=== DATA TO PROCESS ===
┌──

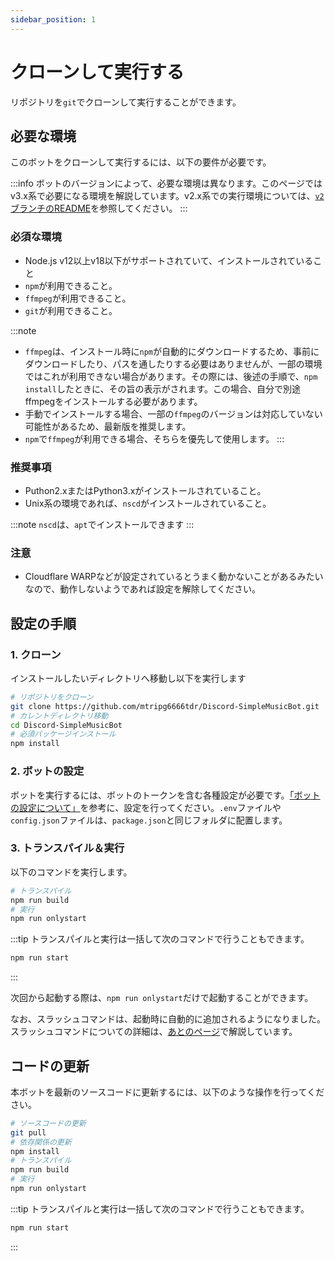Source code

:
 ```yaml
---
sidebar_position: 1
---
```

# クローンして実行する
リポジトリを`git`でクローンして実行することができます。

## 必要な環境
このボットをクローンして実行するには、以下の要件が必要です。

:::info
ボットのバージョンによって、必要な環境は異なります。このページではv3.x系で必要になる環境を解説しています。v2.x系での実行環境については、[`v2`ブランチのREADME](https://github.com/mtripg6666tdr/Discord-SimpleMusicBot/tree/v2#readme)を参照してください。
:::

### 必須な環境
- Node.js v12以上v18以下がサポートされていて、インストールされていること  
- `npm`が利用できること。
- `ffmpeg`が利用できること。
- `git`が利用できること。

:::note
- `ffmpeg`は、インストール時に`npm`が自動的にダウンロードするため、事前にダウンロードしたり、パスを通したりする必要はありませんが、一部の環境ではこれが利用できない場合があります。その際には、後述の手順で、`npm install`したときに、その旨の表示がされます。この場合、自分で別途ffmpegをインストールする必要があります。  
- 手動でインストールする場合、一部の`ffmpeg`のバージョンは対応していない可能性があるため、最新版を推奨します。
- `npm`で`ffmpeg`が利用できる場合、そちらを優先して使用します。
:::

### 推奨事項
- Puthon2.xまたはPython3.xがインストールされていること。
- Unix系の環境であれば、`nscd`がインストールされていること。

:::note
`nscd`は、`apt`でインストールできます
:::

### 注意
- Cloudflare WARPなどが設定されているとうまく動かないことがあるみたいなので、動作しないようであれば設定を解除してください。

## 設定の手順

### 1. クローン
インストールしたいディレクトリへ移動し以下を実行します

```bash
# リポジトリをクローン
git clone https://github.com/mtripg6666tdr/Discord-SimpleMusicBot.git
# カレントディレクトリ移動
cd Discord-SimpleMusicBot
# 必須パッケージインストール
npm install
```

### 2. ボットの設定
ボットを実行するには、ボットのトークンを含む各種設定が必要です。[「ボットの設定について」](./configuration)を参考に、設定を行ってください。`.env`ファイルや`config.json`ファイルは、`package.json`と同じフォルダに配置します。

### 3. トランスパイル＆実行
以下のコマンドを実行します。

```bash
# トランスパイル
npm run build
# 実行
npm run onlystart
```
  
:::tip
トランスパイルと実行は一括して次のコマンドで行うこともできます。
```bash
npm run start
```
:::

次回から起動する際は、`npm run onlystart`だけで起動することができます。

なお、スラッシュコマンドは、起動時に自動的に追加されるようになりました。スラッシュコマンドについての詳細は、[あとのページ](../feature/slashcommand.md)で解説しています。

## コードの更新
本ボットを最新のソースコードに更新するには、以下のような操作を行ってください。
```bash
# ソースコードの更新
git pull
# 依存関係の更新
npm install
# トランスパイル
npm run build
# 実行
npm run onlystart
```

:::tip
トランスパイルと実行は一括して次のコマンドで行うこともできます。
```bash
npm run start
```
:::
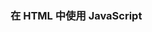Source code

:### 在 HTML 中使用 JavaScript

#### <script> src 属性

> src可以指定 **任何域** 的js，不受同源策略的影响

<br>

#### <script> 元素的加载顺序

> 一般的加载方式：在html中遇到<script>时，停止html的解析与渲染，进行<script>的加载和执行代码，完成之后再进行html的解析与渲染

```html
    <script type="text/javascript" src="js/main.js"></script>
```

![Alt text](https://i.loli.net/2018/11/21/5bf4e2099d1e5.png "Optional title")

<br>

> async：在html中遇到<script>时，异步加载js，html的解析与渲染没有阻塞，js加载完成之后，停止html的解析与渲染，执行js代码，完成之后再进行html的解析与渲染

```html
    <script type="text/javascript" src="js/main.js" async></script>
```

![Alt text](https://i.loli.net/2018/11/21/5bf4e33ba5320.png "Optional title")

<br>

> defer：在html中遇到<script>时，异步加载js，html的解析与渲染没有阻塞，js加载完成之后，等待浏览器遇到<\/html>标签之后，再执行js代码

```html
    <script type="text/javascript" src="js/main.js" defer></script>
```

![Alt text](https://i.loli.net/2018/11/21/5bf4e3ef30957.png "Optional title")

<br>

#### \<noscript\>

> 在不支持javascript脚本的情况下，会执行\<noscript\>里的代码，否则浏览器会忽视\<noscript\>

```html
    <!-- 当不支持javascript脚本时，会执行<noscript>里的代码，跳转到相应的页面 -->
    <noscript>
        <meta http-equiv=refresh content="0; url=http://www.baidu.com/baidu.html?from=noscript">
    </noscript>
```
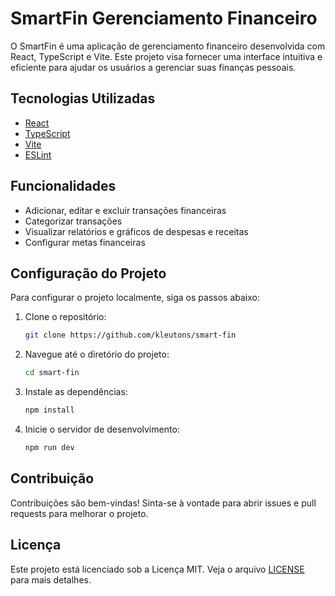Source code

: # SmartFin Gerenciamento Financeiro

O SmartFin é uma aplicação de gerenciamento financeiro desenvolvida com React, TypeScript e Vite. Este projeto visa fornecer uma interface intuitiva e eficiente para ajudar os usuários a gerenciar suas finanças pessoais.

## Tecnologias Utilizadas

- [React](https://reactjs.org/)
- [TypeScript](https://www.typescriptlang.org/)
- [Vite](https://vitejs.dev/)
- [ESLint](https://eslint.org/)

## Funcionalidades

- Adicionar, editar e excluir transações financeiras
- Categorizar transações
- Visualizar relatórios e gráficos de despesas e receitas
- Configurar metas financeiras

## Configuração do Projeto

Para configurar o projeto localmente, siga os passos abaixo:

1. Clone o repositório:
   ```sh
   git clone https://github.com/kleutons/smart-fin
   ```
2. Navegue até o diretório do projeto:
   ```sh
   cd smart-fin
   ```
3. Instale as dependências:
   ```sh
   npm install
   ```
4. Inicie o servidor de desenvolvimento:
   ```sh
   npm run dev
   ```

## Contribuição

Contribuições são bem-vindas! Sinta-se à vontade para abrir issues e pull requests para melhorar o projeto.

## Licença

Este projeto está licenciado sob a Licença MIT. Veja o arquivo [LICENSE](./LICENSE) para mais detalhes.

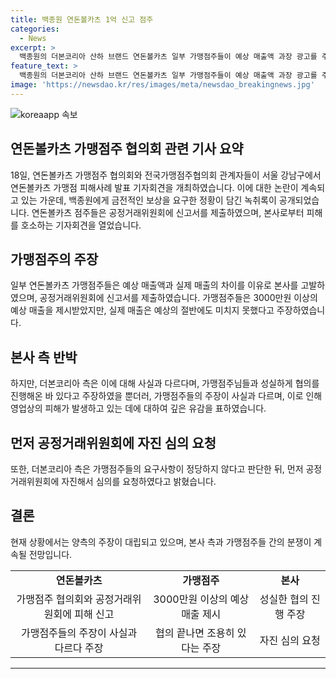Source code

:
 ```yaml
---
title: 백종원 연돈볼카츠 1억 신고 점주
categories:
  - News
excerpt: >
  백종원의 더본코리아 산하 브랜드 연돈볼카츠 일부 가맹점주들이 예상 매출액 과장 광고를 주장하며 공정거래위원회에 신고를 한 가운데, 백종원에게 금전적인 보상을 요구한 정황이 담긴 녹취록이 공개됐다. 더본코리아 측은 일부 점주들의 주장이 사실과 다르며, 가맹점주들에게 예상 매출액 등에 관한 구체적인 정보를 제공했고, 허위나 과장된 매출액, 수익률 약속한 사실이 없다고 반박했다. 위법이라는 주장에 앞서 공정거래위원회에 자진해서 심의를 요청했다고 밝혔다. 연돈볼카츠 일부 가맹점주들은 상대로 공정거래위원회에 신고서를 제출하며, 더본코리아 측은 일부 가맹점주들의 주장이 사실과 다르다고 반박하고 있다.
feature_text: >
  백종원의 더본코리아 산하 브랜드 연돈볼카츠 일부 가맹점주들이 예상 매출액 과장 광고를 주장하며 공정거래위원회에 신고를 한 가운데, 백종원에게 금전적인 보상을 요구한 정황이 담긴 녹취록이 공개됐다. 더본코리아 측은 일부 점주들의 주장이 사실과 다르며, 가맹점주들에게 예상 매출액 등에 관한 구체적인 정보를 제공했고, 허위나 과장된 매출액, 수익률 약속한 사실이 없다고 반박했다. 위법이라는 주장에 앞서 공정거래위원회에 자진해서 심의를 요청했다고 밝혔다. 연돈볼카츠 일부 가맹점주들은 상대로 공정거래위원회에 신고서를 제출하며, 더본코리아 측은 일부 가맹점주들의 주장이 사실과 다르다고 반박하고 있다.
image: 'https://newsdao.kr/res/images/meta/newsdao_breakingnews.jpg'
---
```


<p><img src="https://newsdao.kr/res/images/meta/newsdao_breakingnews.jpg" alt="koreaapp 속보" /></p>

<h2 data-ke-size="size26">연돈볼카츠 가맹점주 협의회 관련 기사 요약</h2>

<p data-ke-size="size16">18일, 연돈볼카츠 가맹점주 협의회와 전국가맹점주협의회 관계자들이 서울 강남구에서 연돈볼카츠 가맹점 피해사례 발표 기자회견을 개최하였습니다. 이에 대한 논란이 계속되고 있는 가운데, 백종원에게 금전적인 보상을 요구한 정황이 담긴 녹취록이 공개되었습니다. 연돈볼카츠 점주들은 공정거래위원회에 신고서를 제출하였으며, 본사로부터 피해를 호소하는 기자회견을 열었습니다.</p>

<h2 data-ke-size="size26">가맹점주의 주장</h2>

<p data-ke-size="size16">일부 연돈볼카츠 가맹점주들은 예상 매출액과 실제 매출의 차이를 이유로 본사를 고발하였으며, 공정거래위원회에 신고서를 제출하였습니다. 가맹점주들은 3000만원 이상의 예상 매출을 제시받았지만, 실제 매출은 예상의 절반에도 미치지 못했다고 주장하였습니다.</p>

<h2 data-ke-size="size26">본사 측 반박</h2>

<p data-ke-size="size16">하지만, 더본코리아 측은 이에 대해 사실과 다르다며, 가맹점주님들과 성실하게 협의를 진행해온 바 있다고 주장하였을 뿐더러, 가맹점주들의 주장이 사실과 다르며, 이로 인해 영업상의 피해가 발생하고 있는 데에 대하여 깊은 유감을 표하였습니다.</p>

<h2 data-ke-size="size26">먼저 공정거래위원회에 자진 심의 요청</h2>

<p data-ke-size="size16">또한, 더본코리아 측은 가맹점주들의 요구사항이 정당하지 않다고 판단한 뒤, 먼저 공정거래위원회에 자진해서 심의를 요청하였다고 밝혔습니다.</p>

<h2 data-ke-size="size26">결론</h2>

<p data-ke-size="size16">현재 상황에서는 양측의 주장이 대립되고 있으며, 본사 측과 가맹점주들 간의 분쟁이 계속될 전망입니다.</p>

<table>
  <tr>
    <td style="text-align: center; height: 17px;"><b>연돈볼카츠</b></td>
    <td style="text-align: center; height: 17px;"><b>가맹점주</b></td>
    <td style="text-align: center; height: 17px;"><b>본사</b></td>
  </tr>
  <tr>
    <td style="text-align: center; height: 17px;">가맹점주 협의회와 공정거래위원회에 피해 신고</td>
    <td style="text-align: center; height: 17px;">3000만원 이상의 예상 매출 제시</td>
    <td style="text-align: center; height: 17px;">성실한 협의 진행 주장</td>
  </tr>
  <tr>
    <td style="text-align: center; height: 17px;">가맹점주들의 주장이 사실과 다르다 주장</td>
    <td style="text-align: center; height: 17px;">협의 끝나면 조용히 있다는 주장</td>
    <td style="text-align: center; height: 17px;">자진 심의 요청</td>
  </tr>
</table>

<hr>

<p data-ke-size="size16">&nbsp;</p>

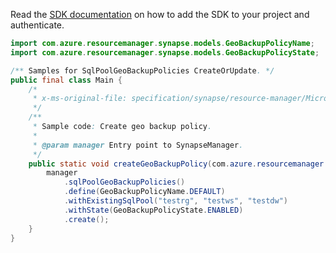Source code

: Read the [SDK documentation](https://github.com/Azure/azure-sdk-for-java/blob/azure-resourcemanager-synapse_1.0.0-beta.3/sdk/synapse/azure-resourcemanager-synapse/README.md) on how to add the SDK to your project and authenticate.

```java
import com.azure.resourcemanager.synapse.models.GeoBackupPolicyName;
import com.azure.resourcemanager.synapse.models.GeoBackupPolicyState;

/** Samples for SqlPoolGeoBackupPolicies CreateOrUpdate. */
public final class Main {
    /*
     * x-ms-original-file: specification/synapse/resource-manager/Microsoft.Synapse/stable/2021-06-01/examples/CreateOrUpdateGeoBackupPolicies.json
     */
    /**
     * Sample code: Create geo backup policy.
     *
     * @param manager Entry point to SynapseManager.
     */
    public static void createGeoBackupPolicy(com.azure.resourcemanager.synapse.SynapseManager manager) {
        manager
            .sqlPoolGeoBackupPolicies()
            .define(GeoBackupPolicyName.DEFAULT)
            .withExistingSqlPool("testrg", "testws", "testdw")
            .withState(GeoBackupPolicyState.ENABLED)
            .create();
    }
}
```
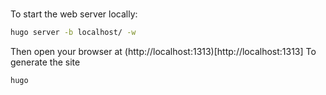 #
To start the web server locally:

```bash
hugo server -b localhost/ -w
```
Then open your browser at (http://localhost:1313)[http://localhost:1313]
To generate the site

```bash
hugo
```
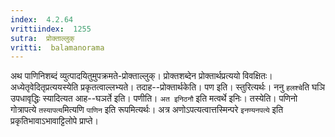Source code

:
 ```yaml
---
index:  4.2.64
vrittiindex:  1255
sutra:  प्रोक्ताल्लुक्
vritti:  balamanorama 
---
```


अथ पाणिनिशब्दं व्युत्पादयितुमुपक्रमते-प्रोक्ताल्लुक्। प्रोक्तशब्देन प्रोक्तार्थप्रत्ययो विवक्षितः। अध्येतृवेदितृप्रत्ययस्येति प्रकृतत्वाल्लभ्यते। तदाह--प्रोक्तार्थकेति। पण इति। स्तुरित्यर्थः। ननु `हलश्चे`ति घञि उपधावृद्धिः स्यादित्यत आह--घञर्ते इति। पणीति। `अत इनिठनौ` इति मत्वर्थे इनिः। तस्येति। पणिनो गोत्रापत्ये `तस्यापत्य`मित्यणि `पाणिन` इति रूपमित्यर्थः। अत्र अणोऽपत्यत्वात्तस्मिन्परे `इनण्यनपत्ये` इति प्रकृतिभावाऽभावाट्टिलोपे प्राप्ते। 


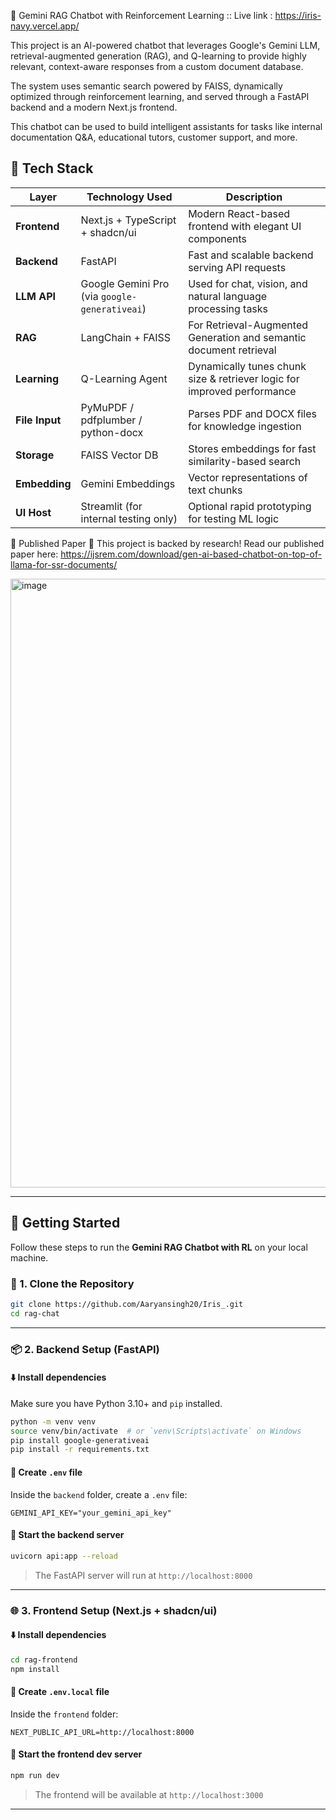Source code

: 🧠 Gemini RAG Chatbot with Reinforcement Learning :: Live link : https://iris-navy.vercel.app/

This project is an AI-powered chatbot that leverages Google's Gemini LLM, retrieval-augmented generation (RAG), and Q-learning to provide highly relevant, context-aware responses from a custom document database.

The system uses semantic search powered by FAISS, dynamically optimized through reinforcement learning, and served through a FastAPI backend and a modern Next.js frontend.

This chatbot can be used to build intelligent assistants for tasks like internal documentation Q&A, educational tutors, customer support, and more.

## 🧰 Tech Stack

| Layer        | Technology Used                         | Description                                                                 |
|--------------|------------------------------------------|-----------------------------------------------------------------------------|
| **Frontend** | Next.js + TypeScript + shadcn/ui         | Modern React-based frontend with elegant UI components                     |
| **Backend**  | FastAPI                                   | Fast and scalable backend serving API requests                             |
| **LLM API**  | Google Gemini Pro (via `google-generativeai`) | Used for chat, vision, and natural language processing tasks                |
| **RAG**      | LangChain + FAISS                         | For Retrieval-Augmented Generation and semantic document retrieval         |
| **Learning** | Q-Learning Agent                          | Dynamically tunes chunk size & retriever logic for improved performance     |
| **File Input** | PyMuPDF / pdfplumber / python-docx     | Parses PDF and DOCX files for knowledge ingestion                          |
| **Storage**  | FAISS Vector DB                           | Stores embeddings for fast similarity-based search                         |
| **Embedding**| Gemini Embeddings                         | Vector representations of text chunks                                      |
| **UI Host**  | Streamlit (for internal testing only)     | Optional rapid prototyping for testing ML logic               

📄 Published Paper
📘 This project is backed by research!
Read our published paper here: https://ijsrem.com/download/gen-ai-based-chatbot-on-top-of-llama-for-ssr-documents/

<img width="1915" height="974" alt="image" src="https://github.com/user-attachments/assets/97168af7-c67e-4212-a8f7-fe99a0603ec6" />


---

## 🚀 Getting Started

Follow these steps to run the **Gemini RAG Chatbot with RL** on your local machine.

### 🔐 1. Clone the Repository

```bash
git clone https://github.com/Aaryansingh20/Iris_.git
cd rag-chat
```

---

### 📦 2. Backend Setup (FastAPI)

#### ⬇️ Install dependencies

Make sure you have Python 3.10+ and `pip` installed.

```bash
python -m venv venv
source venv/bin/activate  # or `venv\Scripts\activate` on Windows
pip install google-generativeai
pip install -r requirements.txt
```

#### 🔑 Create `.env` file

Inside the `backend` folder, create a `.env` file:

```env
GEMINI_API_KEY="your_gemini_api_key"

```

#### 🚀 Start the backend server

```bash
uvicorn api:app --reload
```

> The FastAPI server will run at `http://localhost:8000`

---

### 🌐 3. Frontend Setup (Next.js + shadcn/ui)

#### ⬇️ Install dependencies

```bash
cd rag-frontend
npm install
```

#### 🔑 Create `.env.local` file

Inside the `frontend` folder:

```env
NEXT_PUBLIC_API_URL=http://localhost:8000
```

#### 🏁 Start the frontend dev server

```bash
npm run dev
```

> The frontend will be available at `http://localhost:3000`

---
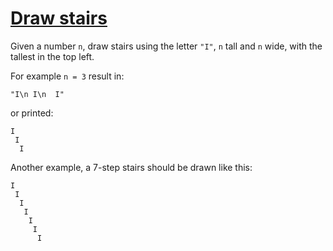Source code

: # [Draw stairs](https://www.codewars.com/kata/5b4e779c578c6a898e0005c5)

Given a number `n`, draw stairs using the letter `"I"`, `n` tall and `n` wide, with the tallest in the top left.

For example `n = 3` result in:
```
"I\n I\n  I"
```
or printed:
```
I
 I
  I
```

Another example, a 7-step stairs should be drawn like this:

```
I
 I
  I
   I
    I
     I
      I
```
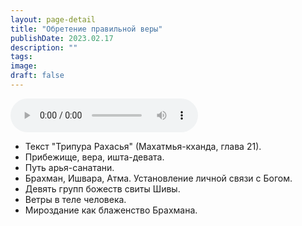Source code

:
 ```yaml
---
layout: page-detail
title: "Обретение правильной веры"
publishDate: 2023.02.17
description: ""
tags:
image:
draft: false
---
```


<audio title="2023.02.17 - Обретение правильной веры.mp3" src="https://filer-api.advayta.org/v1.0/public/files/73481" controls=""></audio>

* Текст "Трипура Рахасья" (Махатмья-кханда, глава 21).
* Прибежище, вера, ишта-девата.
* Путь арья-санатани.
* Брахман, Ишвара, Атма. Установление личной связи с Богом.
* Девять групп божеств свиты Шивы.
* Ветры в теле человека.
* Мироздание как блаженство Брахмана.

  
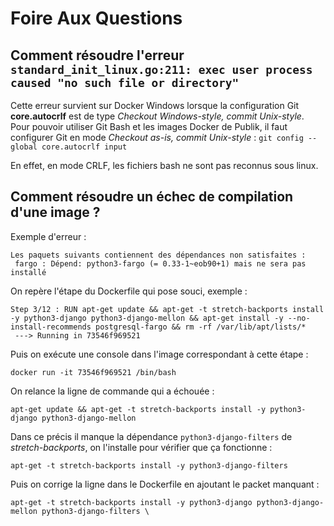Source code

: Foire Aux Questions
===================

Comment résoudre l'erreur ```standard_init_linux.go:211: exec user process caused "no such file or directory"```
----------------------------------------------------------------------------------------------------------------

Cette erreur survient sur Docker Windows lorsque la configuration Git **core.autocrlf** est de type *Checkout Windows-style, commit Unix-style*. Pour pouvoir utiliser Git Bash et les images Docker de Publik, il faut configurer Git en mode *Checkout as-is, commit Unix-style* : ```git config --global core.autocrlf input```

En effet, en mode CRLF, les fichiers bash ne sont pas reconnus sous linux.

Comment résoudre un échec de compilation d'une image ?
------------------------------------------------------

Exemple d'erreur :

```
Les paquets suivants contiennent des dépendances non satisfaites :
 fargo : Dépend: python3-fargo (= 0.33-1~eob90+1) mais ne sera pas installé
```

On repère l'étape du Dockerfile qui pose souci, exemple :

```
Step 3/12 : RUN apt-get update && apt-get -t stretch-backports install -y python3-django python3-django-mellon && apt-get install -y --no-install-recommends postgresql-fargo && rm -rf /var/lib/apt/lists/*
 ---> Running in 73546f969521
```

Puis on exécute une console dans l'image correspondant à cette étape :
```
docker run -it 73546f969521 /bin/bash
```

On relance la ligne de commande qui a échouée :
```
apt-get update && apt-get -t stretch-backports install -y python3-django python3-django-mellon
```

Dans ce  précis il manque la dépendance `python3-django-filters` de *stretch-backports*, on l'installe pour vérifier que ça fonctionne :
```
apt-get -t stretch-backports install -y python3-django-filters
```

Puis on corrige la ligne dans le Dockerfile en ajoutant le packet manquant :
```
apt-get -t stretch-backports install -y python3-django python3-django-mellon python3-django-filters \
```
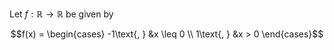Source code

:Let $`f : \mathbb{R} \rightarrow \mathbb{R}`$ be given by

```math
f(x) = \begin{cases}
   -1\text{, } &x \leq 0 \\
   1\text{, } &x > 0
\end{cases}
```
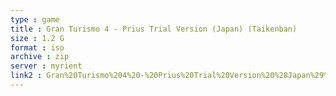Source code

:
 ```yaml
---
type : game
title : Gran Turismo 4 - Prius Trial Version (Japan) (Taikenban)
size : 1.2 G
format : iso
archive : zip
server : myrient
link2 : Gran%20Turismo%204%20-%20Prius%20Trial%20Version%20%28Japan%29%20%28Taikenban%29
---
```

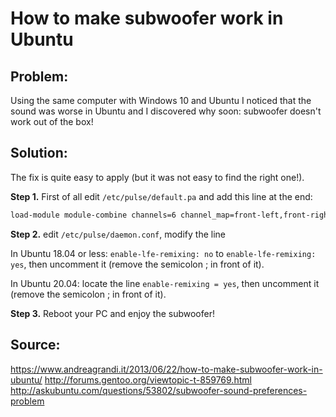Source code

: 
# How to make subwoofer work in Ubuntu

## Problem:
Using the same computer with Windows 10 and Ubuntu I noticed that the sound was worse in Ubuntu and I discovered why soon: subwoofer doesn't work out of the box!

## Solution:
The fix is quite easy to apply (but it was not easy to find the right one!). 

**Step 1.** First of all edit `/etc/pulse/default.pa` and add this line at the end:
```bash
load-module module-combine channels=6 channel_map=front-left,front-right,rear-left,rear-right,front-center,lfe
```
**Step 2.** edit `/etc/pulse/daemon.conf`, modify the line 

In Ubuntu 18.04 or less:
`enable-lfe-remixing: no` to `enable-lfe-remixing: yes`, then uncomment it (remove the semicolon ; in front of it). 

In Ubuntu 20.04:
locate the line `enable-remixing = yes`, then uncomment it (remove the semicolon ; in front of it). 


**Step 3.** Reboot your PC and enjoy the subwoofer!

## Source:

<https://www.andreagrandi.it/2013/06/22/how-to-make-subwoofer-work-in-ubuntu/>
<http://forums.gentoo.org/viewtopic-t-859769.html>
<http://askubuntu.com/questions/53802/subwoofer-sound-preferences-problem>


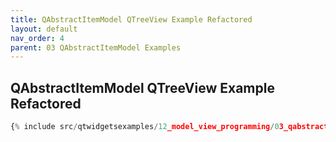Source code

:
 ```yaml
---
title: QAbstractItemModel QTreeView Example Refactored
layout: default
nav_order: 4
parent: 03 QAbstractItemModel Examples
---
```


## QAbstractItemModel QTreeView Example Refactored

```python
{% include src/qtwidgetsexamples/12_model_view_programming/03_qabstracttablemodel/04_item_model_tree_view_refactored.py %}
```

└──

=== WHAT IS EXPECTED ===
Search the data above for "documentation" and copy every line where it turns up.

=== THE COMPLETED TASK ===
: Read the [SDK documentation](https://github.com/Azure/azure-sdk-for-java/blob/azure-resourcemanager-synapse_1.0.0-beta.3/sdk/synapse/azure-resourcemanager-synapse/README.md) on how to add the SDK to your project and authenticate.
This chatbot can be used to build intelligent assistants for tasks like internal documentation Q&A, educational tutors, customer support, and more.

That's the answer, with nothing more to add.